Le juge ouvre un dossier cartonné dont il sort tout d'abord une photo.
- Sabeco Alain. Deuxième classe, ni bien ni mal noté, apprécié de ses camarades. Vingt et un ans.
L'officier Naudaris voit un visage jeune, front intelligent, sourire gentil, nez droit, un grain de beauté sur la joue gauche.
Le juge d'instruction sort une lettre, avec son enveloppe, ordinaire. Deux feuillets d'une écriture encore un peu enfantine.
- Sa fiancée, Janine Pelletier, dix-neuf ans, lui a envoyé ça en avril dernier. Le mieux est que vous lisiez.
L'officier Naudaris lit rapidement. Puis regarde le juge, étonné:
- Un philtre d'amour, à notre époque?
- Certains journaux sont pleins de ce genre de publicité, mais là nous sommes dans l'artisanat. Et psychologiquement ça marche. Le soir même, le malheureux garçon a avalé le contenu du flacon d'un trait, comme il est indiqué sur la petite notice que voici, écrite de la même main: « A boire d'un trait sans respirer. » Doux euphémisme, car le malheureux est tombé dans le coma presque aussitôt. Il est mort une vingtaine d'heures plus tard. L'armée a refusé le permis d'inhumer. L'autopsie a révélé que le soi-disant philtre d'amour était un poison violent à base de phénobarbital. Un médicament assez courant, utilisé dans les crises de dépression nerveuse. Mais au-dessus de zéro gramme soixante, le corps humain ne le tolère pas. Et si le barbiturique est administré rapidement, c'est la mort.
- La lettre?
- Postée de France, le paquet aussi. J'ai enquêté sur place auprès de ses camarades. Il a parlé de cette lettre, il s'en est même étonné. Un camarade m'a même dit qu'il en était un peu gêné. Il ne comprenait pas bien ce qui s'était passé dans l'esprit de sa fiancée. Il ne croyait pas au philtre, mais il a demandé des précisions sur l'existence des aphrodisiaques. Évidemment, on lui a répondu que ça existait. Les idées reçues sur ce sujet ne sont pas près de disparaître. Bref, bien que surpris, il l'a bu. Autre chose l'étonnait aussi, d'après ses camarades: les gravures galantes qui enveloppaient le flacon. Les voici.

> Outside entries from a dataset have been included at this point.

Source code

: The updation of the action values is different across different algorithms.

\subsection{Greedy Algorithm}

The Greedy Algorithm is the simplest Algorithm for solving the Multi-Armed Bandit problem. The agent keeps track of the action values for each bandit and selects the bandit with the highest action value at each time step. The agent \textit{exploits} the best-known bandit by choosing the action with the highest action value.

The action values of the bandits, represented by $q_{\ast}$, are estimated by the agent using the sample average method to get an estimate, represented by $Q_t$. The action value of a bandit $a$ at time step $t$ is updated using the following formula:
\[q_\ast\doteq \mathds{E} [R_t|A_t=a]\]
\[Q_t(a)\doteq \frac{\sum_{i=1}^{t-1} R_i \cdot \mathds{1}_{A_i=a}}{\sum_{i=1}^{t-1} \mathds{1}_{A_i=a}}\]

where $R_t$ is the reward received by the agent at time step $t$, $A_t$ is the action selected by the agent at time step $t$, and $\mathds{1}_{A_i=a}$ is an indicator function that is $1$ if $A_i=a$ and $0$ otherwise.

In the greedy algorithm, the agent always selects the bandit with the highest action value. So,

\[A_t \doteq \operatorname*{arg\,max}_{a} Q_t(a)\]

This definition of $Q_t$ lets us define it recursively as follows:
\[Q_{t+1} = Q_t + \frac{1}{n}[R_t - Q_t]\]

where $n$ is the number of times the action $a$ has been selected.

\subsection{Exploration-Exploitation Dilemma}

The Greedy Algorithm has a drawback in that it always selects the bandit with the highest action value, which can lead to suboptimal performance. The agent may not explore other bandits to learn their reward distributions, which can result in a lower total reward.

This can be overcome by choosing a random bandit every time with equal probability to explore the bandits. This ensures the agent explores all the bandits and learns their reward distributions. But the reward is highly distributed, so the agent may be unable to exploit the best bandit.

L'officier de gendarmerie examine une Toilette d'Esther, une Naissance de Vénus... Botticelli ou le Titien n'ont jamais figuré dans l'iconographie porno...
- C'est le genre de reproductions qu'on trouve dans les revues d'art ou les dictionnaires de peinture, vous appelez ça des images galantes?

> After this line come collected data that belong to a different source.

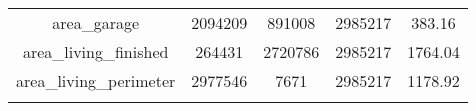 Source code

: \documentclass[]{book}
\theoremstyle{definition}
\theoremstyle{definition}
\theoremstyle{definition}
\theoremstyle{remark}
\begin{document}
\begin{longtable}[]{@{}ccccc@{}}
\begin{minipage}[t]{0.35\columnwidth}\centering\strut
area\_garage\strut
\end{minipage} & \begin{minipage}[t]{0.12\columnwidth}\centering\strut
2094209\strut
\end{minipage} & \begin{minipage}[t]{0.13\columnwidth}\centering\strut
891008\strut
\end{minipage} & \begin{minipage}[t]{0.12\columnwidth}\centering\strut
2985217\strut
\end{minipage} & \begin{minipage}[t]{0.12\columnwidth}\centering\strut
383.16\strut
\end{minipage}\tabularnewline
\begin{minipage}[t]{0.35\columnwidth}\centering\strut
area\_living\_finished\strut
\end{minipage} & \begin{minipage}[t]{0.12\columnwidth}\centering\strut
264431\strut
\end{minipage} & \begin{minipage}[t]{0.13\columnwidth}\centering\strut
2720786\strut
\end{minipage} & \begin{minipage}[t]{0.12\columnwidth}\centering\strut
2985217\strut
\end{minipage} & \begin{minipage}[t]{0.12\columnwidth}\centering\strut
1764.04\strut
\end{minipage}\tabularnewline
\begin{minipage}[t]{0.35\columnwidth}\centering\strut
area\_living\_perimeter\strut
\end{minipage} & \begin{minipage}[t]{0.12\columnwidth}\centering\strut
2977546\strut
\end{minipage} & \begin{minipage}[t]{0.13\columnwidth}\centering\strut
7671\strut
\end{minipage} & \begin{minipage}[t]{0.12\columnwidth}\centering\strut
2985217\strut
\end{minipage} & \begin{minipage}[t]{0.12\columnwidth}\centering\strut
1178.92\strut
\end{minipage}\tabularnewline
\begin{minipage}[t]{0.35\columnwidth}\centering\strut

\end{minipage}
\end{longtable}
\end{document}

- Justement, le jeune homme s'en est étonné. Il ne comprenait pas pourquoi sa fiancée avait découpé ce genre d'images.
- Une fiancée n'envoie pas de femmes nues à son promis. C'est plus sage comme image. Vous me direz qu'une fiancée ne devrait pas non plus envoyer de poison par la poste. Vous l'avez interrogée, la fiancée?
- C'est à vous que l'enquête est confiée maintenant, Naudaris. Moi, je ne l'ai eue qu'au téléphone. Elle vient d'avoir vingt ans, elle est employée dans une bonneterie. Elle affirme que ce n'est pas elle qui a envoyé la lettre. Elle peut mentir si elle l'a vraiment fait, quoique vouloir empoisonner quelqu'un et lui écrire de boire le poison me paraît éminemment stupide. Mais elle peut mentir aussi si elle se sent coupable de cette histoire. Elle a pu vouloir fabriquer réellement un philtre d'amour et se tromper dans la préparation. Quelqu'un a pu la « conseiller ». Se servir d'elle. Bref je ne pouvais pas en savoir plus au téléphone, j'ai besoin de vous pour établir le dossier d'instruction. Je repars demain pour Constantine.

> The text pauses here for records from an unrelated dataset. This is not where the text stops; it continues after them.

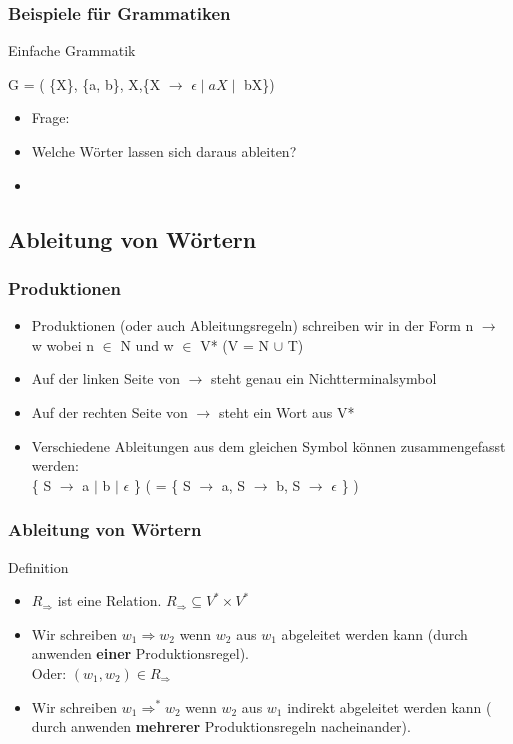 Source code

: \documentclass{beamer}
\begin{document}
\begin{frame}
	\frametitle{Beispiele f\"ur Grammatiken}
	\begin{block}{Einfache Grammatik}
		\begin{center}
			G = ( \{X\}, \{a, b\}, X,\{X $\rightarrow$ 
			$\epsilon \mid aX \mid$ bX\})
		\end{center}
		\pause
		\begin{itemize}
			\item Frage: \\
			\item Welche W\"orter lassen sich daraus 						ableiten? \\
			\item {}
		\end{itemize}
	\end{block}
\end{frame}

\subsection{Ableitung von Wörtern}
\begin{frame}
	\frametitle{Produktionen}
	\begin{itemize}
		\item Produktionen (oder auch Ableitungsregeln) 				schreiben wir in der Form n $\rightarrow$ w wobei n 
		$\in$ N und w $\in$ V* (V = N $\cup$ T)
		\item Auf der linken Seite von $\rightarrow$ steht 				genau ein Nichtterminalsymbol
		\item Auf der rechten Seite von $\rightarrow$ steht 			ein Wort aus V*
		\item Verschiedene Ableitungen aus dem gleichen 				Symbol können zusammengefasst werden: \\
		\{ S $\rightarrow$ a $\mid$ b $\mid$ $\epsilon$ \} ( 			= \{ S $\rightarrow$ a, S $\rightarrow$ b, S 
		$\rightarrow$ $\epsilon$ \} )
	\end{itemize}
\end{frame}

\begin{frame}
	\frametitle{Ableitung von W\"ortern}
	\begin{block} {Definition }
		\begin{itemize}
			\item $R_\Rightarrow$ ist eine Relation. $R_\Rightarrow\subseteq V^* \times V^*$
			\item Wir schreiben $w_1 \Rightarrow w_2$ wenn $w_2$ aus $w_1$ abgeleitet werden kann (durch anwenden 								\textbf{einer} Produktionsregel). \\
			Oder: $(w_1, w_2) \in R_\Rightarrow$
			\item Wir schreiben $w_1 \Rightarrow^* w_2$ wenn 					$w_2$ aus $w_1$ indirekt abgeleitet werden kann ( 					durch anwenden \textbf{mehrerer} Produktionsregeln 					nacheinander).
		\end{itemize}
	\end{block}
\end{frame}
\end{document}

L'officier Naudaris va donc reprendre l'enquête. La première chose à savoir concerne le philtre lui-même. Qu'est-ce qu'un philtre d'amour? Et une amoureuse le confectionnant elle-même peut-elle empoisonner sans le vouloir? Un accident en somme.
Le très vieux pharmacien auquel s'adresse l'officier Naudaris lui fait une liste des composantes de ce fameux philtre.
- Chaque « sorcier » a sa recette mais, a priori, un philtre dit d'amour, ou une tisane dite aphrodisiaque, est en réalité composée de plantes « sacrées ». Par exemple, le fenouil, le thym, la marjolaine, la menthe sauvage, le clou de girofle, la cannelle... rien de mortel. A moins que l'on ajoute de la ciguë. Mais il faut être expert pour la trouver et s'en procurer.
- Et le phénobarbital?
- Là, il ne s'agit plus de plantes. Je suppose que le philtre était liquide. On a pu faire macérer des plantes comme celles que je viens de vous citer dans une solution, liquide elle aussi, de phénobarbital. Ça, vous le trouvez dans n'importe quelle pharmacie. Mais dans ce cas, il ne peut s'agir d'un accident. Car le phénobarbital à petites doses produit l'effet contraire, et le préparateur de cette mixture ne peut pas l'ignorer. L'intention de nuire est évidente.
Avant de rencontrer celle qui a eu l'intention de nuire, a priori, c'est-à-dire, la fiancée, l'officier Naudaris se rend chez la mère de la victime, afin de rassembler le maximum d'informations. C'est tout de même étrange de vouloir tuer de loin celui qu'on aime... Jalousie, déception, rupture? D'après ce que disait Alain Sabeco à ses camarades de caserne, il n'était pas question de cela.
Madame Sabeco occupe un appartement bourgeois, au décor un peu prétentieux et figé. Les fleurs dans les vases sont artificielles. Les napperons de dentelles sur les tables et les dossiers de fauteuils sont amidonnés. Les coussins sur le canapé infroissables, et infroissés.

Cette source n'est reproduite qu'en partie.